WHAT YOU NEED TO DO: Search for the word "Heights" in the entries. Each line that holds it should be copied.
MATERIAL FOR THE TASK below:
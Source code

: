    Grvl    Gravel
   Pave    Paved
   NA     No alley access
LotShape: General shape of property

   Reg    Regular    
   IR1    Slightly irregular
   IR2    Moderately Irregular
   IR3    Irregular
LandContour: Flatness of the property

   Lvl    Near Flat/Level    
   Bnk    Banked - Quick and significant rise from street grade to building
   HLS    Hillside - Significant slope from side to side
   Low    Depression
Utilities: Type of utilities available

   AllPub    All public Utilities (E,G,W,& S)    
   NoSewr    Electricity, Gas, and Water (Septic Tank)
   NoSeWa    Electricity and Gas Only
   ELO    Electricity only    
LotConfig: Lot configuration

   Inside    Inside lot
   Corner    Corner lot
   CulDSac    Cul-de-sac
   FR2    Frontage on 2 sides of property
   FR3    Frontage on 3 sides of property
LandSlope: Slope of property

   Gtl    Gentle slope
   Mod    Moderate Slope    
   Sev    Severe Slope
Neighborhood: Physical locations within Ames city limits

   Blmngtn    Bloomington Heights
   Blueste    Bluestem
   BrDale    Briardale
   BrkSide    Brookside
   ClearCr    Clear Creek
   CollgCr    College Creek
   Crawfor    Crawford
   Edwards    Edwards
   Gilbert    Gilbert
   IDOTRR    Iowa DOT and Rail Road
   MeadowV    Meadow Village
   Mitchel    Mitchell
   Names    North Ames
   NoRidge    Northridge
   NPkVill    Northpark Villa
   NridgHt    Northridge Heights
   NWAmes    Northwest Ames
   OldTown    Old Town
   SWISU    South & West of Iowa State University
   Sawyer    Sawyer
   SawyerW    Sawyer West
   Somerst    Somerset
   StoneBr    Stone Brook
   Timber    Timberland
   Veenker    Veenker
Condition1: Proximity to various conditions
End of MATERIAL FOR THE TASK.
COMPLETED EXERCISE:
   Blmngtn    Bloomington Heights
   NridgHt    Northridge Heights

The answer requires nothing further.